ENG: A general strike is a strike action by a critical mass of the labour force in a city, region, or country. While a general strike can be for political goals, economic goals, or both, it tends to gain its momentum from the ideological or class sympathies of the participants. It is also characterized by participation of workers in a multitude of workplaces, and tends to involve entire communities. The general strike has waxed and waned in popularity since the mid-19th century, and has characterized many historically important strikes.
1926 United Kingdom general strike
The 1926 general strike in the United Kingdom was a general strike that lasted nine days, from 4 May 1926 to 13 May 1926. It was called by the general council of the Trades Union Congress (TUC) in an unsuccessful attempt to force the British government to act to prevent wage reduction and worsening conditions for coal miners.
Causes of the 1926 conflict
- The First World War: The heavy domestic use of coal in the war meant that rich seams were depleted. Britain exported less coal in the war than it would have done in peacetime, allowing other countries to fill the gap.
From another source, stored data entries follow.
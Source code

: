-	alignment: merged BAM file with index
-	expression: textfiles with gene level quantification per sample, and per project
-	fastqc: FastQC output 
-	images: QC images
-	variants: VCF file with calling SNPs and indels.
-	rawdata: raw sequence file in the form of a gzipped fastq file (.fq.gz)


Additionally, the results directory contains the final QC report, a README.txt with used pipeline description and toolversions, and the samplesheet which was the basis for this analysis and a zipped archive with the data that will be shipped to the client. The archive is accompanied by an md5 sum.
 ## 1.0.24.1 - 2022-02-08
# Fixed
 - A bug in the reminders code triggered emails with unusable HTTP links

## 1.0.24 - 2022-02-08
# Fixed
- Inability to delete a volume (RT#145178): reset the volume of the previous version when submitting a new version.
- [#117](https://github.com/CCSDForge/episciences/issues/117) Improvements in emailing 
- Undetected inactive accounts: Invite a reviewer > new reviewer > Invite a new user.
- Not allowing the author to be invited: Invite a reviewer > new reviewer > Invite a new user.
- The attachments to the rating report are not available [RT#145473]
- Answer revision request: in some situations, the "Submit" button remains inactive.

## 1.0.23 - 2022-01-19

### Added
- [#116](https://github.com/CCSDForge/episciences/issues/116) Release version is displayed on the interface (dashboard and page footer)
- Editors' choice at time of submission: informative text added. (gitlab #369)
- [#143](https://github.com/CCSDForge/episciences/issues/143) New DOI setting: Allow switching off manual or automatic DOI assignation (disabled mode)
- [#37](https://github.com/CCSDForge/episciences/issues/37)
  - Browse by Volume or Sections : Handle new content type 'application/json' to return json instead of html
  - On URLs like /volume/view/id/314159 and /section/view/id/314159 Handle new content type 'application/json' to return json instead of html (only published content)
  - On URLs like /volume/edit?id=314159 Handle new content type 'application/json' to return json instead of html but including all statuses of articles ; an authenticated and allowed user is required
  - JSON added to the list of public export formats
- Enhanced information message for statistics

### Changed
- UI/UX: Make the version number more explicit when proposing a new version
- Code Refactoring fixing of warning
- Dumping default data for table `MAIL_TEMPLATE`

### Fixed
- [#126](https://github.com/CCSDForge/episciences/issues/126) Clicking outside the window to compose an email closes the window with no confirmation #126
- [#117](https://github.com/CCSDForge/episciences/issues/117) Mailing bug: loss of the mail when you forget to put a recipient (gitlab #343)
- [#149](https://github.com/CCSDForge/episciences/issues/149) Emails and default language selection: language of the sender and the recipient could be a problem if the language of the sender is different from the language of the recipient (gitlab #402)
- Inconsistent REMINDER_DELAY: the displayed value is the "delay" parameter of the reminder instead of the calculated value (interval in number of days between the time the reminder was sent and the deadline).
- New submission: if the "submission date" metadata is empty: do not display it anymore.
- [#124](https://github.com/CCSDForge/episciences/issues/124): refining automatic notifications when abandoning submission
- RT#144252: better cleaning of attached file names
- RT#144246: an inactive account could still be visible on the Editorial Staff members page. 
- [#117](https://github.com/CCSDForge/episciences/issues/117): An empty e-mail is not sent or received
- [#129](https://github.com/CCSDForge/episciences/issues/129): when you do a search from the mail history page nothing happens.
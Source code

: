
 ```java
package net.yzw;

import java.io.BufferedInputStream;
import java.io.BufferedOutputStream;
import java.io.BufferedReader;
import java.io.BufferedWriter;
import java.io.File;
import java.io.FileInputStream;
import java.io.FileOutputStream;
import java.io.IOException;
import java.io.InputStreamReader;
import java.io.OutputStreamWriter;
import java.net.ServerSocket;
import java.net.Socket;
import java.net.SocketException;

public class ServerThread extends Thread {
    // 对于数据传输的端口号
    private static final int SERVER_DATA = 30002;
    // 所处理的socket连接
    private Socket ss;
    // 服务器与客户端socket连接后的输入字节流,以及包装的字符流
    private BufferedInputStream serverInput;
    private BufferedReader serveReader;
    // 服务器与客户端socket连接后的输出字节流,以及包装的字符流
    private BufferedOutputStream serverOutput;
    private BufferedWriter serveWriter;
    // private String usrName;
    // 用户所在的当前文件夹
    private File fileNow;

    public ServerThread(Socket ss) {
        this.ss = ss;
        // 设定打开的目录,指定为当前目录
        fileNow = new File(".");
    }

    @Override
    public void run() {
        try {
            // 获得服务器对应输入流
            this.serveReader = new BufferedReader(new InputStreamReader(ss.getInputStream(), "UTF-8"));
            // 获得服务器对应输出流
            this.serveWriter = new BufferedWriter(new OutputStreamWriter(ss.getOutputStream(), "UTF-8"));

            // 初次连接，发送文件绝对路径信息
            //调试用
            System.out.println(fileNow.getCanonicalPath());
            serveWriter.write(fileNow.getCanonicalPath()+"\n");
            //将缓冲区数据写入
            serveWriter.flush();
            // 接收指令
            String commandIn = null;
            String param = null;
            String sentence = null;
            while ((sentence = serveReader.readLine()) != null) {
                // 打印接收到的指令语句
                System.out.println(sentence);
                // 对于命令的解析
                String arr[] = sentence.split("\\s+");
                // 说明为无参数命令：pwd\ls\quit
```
The United States, Poland and Germany and their strong coal industries benefited in particular.
- Productivity, which was at its lowest ebb. Output per man had fallen to just 199 tonnes in 1920–4, from 247 tonnes in the four years before the war, and a peak of 310 tons in the early 1880s. Total coal output had been falling since 1914.
- The fall in prices resulting from the 1925 Dawes Plan that, among other things, allowed Germany to re-enter the international coal market by exporting "free coal" to France and Italy as part of their reparations for the First World War.
- The reintroduction of the gold standard in 1925 by Winston Churchill: this made the British pound too strong for effective exporting to take place from Britain, and also (because of the economic processes involved in maintaining a strong currency) raised interest rates, hurting all businesses.
- Mine owners wanted to normalise profits even during times of economic instability — which often took the form of wage reductions for miners in their employ. Coupled with the prospect of longer working hours, the industry was thrown into disarray.
Mine owners therefore announced that their intention was to reduce miners' wages, the MFGB rejected the terms: "Not a penny off the pay, not a minute on the day." and the TUC responded to this news by promising to support the miners in their dispute. The Conservative government under Stanley Baldwin decided to intervene, declaring that they would provide a nine-month subsidy to maintain the miners' wages and that a Royal Commission under the chairmanship of Sir Herbert Samuel would look into the problems of the mining industry.
This decision became known as "Red Friday" because it was seen as a victory for working-class solidarity and Socialism.
In practice, the subsidy gave the mine owners and the government time to prepare for a major labour dispute. Herbert Smith (a leader of the Miners' Federation of Great Britain) said of this event: "We have no need to glorify about victory. It is only an armistice."
The Samuel Commission published a report on March 10, 1926 recommending that in the future, national agreements, the nationalisation of royalties and sweeping reorganisation and improvement should be considered for the mining industry. It also recommended a reduction by 13.5% of miners' wages along with the withdrawal of the government subsidy. Two weeks later, the prime minister announced that the government would accept the report provided other parties also did.
A previous royal commission, the Sankey Commission, had recommended nationalisation a few years earlier to deal with the problems of productivity and profitability in the industry, but Lloyd George, then prime minister, had rejected its report.
After the Samuel Commission's report, the mine owners declared that, on penalty of lock out from 1 May, miners would have to accept new terms of employment that included lengthening the work day and reducing wages between 10% and 25%, depending on various factors. The Miners' Federation of Great Britain (MFGB) refused the wage reduction and regional negotiation.